Когда ужин закончился и гости начали расходиться, Чигиреву сообщили, что ясновельможный пан Лев Сапега ожидает его в охотничьем зале.
При виде Чигирёва канцлер расплылся в притворной улыбке:
– Рад приветствовать вас в замке его величества.
– Для меня большая честь быть вашим гостем, – ответил Чигирев.
– Нет, это для нас большая честь принимать персону, столь близкую к особе московского великого князя, – Сапега явно не пытался скрыть презрения к собеседнику.
– С вашего позволения, его величество Дмитрий Иоаннович изволил принять на себя титул императора, – заметил Чигирев.
– Ах, оставьте, – небрежно махнул рукой Сапега. – Дмитрий Иоаннович может называться кем угодно.
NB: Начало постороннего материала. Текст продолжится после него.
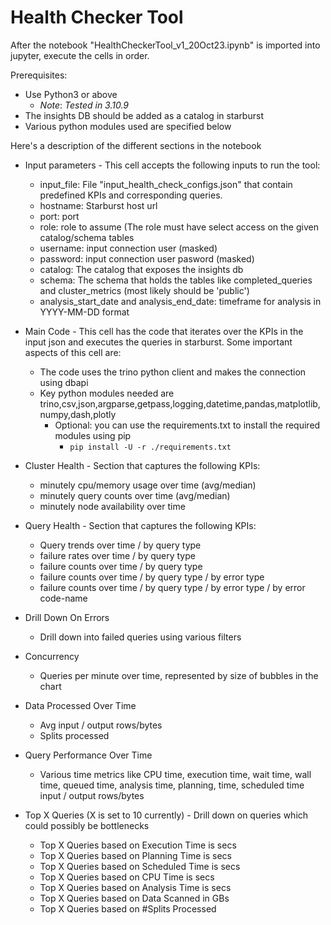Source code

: # Health Checker Tool

After the notebook "HealthCheckerTool_v1_20Oct23.ipynb" is imported into jupyter, execute the cells in order.

Prerequisites:
   - Use Python3 or above
        * *Note*: *Tested in 3.10.9*
   - The insights DB should be added as a catalog in starburst
   - Various python modules used are specified below

Here's a description of the different sections in the notebook

- Input parameters - This cell accepts the following inputs to run the tool:
    - input_file: File "input_health_check_configs.json" that contain predefined KPIs and corresponding queries.
    - hostname: Starburst host url
    - port: port
    - role: role to assume (The role must have select access on the given catalog/schema tables
    - username: input connection user (masked)
    - password: input connection user pasword (masked)
    - catalog: The catalog that exposes the insights db
    - schema: The schema that holds the tables like completed_queries and cluster_metrics (most likely should be 'public')
    - analysis_start_date and analysis_end_date: timeframe for analysis in YYYY-MM-DD format
    
- Main Code - This cell has the code that iterates over the KPIs in the input json and executes the queries in starburst. Some important aspects of this cell are:
    - The code uses the trino python client and makes the connection using dbapi
    - Key python modules needed are trino,csv,json,argparse,getpass,logging,datetime,pandas,matplotlib,numpy,dash,plotly 
        * Optional: you can use the requirements.txt to install the required modules using pip
            * `pip install -U -r ./requirements.txt`
    
- Cluster Health - Section that captures the following KPIs:
    - minutely cpu/memory usage over time (avg/median)
    - minutely query counts over time (avg/median)
    - minutely node availability over time
    
- Query Health - Section that captures the following KPIs:
    - Query trends over time / by query type
    - failure rates over time / by query type
    - failure counts over time / by query type
    - failure counts over time / by query type / by error type
    - failure counts over time / by query type / by error type / by error code-name
    
- Drill Down On Errors
    - Drill down into failed queries using various filters
    
- Concurrency
    - Queries per minute over time, represented by size of bubbles in the chart
    
- Data Processed Over Time
    - Avg input / output rows/bytes
    - Splits processed
    
- Query Performance Over Time
    - Various time metrics like CPU time, execution time, wait time, wall time, queued time, analysis time, planning, time, scheduled time input / output rows/bytes
    
- Top X Queries (X is set to 10 currently) - Drill down on queries which could possibly be bottlenecks
    - Top X Queries based on Execution Time is secs
    - Top X Queries based on Planning Time is secs
    - Top X Queries based on Scheduled Time is secs
    - Top X Queries based on CPU Time is secs
    - Top X Queries based on Analysis Time is secs
    - Top X Queries based on Data Scanned in GBs
    - Top X Queries based on #Splits Processed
Мы его посадили, мы его и уберем, когда захотим.
– Однако же позвольте…
– Не позволю, – грубо прервал гостя Сапега. – Мы спокойно смотрим на то, что какой‑то монах‑расстрига объявил себя царевичем, особенно если это соответствует нашим интересам. Но мы не позволим москалям покушаться на власть и трон короля Речи Посполитой.
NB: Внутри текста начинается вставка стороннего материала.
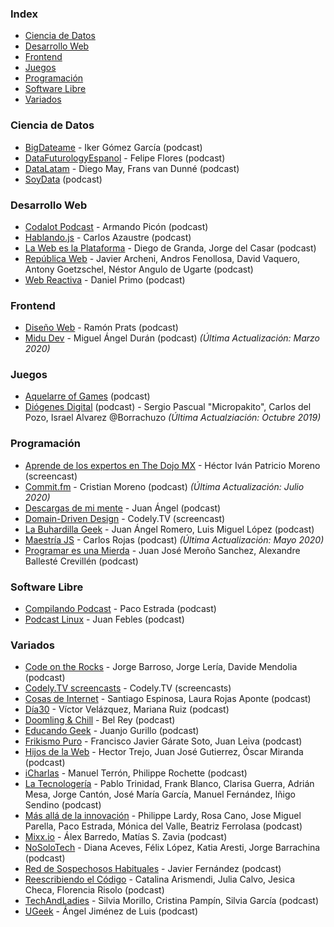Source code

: ### Index

* [Ciencia de Datos](#ciencia-de-datos)
* [Desarrollo Web](#desarrollo-web)
* [Frontend](#frontend)
* [Juegos](#juegos)
* [Programación](#programación)
* [Software Libre](#software-libre)
* [Variados](#variados)


### Ciencia de Datos

* [BigDateame](https://bigdateame.com) - Iker Gómez García (podcast)
* [DataFuturologyEspanol](https://www.datafuturology.com/data-futurology-espanol) - Felipe Flores (podcast)
* [DataLatam](http://www.datalatam.com) - Diego May, Frans van Dunné (podcast)
* [SoyData](https://www.ivoox.com/podcast-soydata-ciencia-datos-a-tu_sq_f1414925_1.html) (podcast)


### Desarrollo Web

* [Codalot Podcast](https://anchor.fm/codalot) - Armando Picón (podcast)
* [Hablando.js](https://anchor.fm/carlosazaustre) - Carlos Azaustre (podcast)
* [La Web es la Plataforma](https://anchor.fm/the-web-is-the-platform) - Diego de Granda, Jorge del Casar (podcast)
* [República Web](https://republicaweb.es) - Javier Archeni, Andros Fenollosa, David Vaquero, Antony Goetzschel, Néstor Angulo de Ugarte (podcast)
* [Web Reactiva](https://www.danielprimo.io/podcast) - Daniel Primo (podcast)


### Frontend

* [Diseño Web](https://pampua.es/podcast) - Ramón Prats (podcast)
* [Midu Dev](https://midu.dev/podcast) - Miguel Ángel Durán (podcast) *(Última Actualización: Marzo 2020)*


### Juegos

* [Aquelarre of Games](http://aquelarreofgames.com.ar/podcast) (podcast)
* [Diógenes Digital](https://diogenesdigital.es/podcasts/) (podcast) - Sergio Pascual "Micropakito", Carlos del Pozo, Israel Alvarez @Borrachuzo *(Última Actualziación: Octubre 2019)*


### Programación

* [Aprende de los expertos en The Dojo MX](https://www.youtube.com/playlist?list=PLfeFnTZNTVDO5UwcIvWherSLxuBuK6ve4) - Héctor Iván Patricio Moreno (screencast)
* [Commit.fm](https://anchor.fm/khriztianmoreno) - Cristian Moreno (podcast) *(Última Actualización: Julio 2020)*
* [Descargas de mi mente](https://www.ivoox.com/podcast-descargas-mi-mente_sq_f1584288_1.html) - Juan Ángel (podcast)
* [Domain-Driven Design](https://www.youtube.com/playlist?list=PLZVwXPbHD1KMsiA7ahRSbIwS3QMsQ0SbL) - Codely.TV (screencast)
* [La Buhardilla Geek](https://www.ivoox.com/podcast-buhardilla-geek_sq_f1465450_1.html) - Juan Ángel Romero, Luis Miguel López (podcast)
* [Maestría JS](https://anchor.fm/maestriajs) - Carlos Rojas (podcast) *(Última Actualización: Mayo 2020)*
* [Programar es una Mierda](https://www.programaresunamierda.com) - Juan José Meroño Sanchez, Alexandre Ballesté Crevillén (podcast)


### Software Libre

* [Compilando Podcast](https://compilando.audio) - Paco Estrada (podcast)
* [Podcast Linux](https://podcastlinux.com) - Juan Febles (podcast)


### Variados

* [Code on the Rocks](http://codeontherocks.fm) - Jorge Barroso, Jorge Lería, Davide Mendolia (podcast)
* [Codely.TV screencasts](https://codely.tv/blog/screencasts/) - Codely.TV (screencasts)
* [Cosas de Internet](https://cosasdeinternet.fm/episodios) - Santiago Espinosa, Laura Rojas Aponte (podcast)
* [Día30](https://www.dia30.mx) - Víctor Velázquez, Mariana Ruiz (podcast)
* [Doomling & Chill](https://anchor.fm/bel-rey) - Bel Rey (podcast)
* [Educando Geek](https://educandogeek.github.io) - Juanjo Gurillo (podcast)
* [Frikismo Puro](https://www.ivoox.com/podcast-frikismo-puro_sq_f1268809_1.html) - Francisco Javier Gárate Soto, Juan Leiva (podcast)
* [Hijos de la Web](https://www.ivoox.com/podcast-hijos-web_sq_f1588708_1.html) - Hector Trejo, Juan José Gutierrez, Óscar Miranda (podcast)
* [iCharlas](https://www.ivoox.com/podcast-icharlas-podcast_sq_f155400_1.html) - Manuel Terrón, Philippe Rochette (podcast)
* [La Tecnologería](https://tecnologeria.com) - Pablo Trinidad, Frank Blanco, Clarisa Guerra, Adrián Mesa, Jorge Cantón, José María García, Manuel Fernández, Iñigo Sendino (podcast)
* [Más allá de la innovación](https://masalladelainnovacion.com/todos-los-podcasts/) - Philippe Lardy, Rosa Cano, Jose Miguel Parella, Paco Estrada, Mónica del Valle, Beatriz Ferrolasa (podcast)
* [Mixx.io](https://mixx.io/podcasts) - Álex Barredo, Matías S. Zavia (podcast)
* [NoSoloTech](https://www.ivoox.com/podcast-nosolotech-podcast_sq_f1851397_1.html) - Diana Aceves, Félix López, Katia Aresti, Jorge Barrachina (podcast)
* [Red de Sospechosos Habituales](https://www.ivoox.com/podcast-red-sospechosos-habituales_sq_f1564393_1.html) - Javier Fernández (podcast)
* [Reescribiendo el Código](https://open.spotify.com/show/6efO7Lp5LENT3jqR0sYIG5) - Catalina Arismendi, Julia Calvo, Jesica Checa, Florencia Risolo (podcast)
* [TechAndLadies](https://anchor.fm/techladies) - Silvia Morillo, Cristina Pampín, Silvia García (podcast)
* [UGeek](https://ugeek.github.io) - Ángel Jiménez de Luis (podcast)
– Уверяю вас, что это не так, – принялся оправдываться Чигирев.
– Давайте не будем притворяться друг с другом, – рявкнул Сапега. – Я прекрасно знаю, зачем вы ездили в Рим. Меня об этом известил папский нунций. Кроме того, он заверил меня в безусловной поддержке святым престолом его величества Сигизмунда Третьего. Впрочем, – канцлер неожиданно смягчился, – я бы не говорил с вами, если бы считал вас просто прихвостнем самозванца. Мой добрый друг, пан Басовский, сказал, что вы искренне симпатизируете святой католической церкви и Речи Посполитой. Так ли это?
Дверь за спиной канцлера приоткрылась, в комнату осторожно заглянул Басов. Он умоляюще смотрел на историка.
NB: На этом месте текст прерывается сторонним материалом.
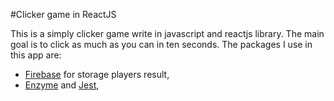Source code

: #Clicker game in ReactJS

This is a simply clicker game write in javascript and reactjs library. The main goal is to click as much as you can in ten seconds. The packages I use in this app are:

- [Firebase](https://firebase.google.com/) for storage players result,
- [Enzyme](https://firebase.google.com/) and [Jest](),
– Да, это так, пан канцлер, – ответил Чигирев. – Я мечтаю о принятии католичества Русью и о распространении законов Речи Посполитой на всю Московию.
– Так зачем же вы хотели свержения его величества Сигизмунда?
– Я полагал… Став польским королем, наш монарх легче сможет распространить законы Речи Посполитой и святую веру в Московии, – промямлил Чигирев.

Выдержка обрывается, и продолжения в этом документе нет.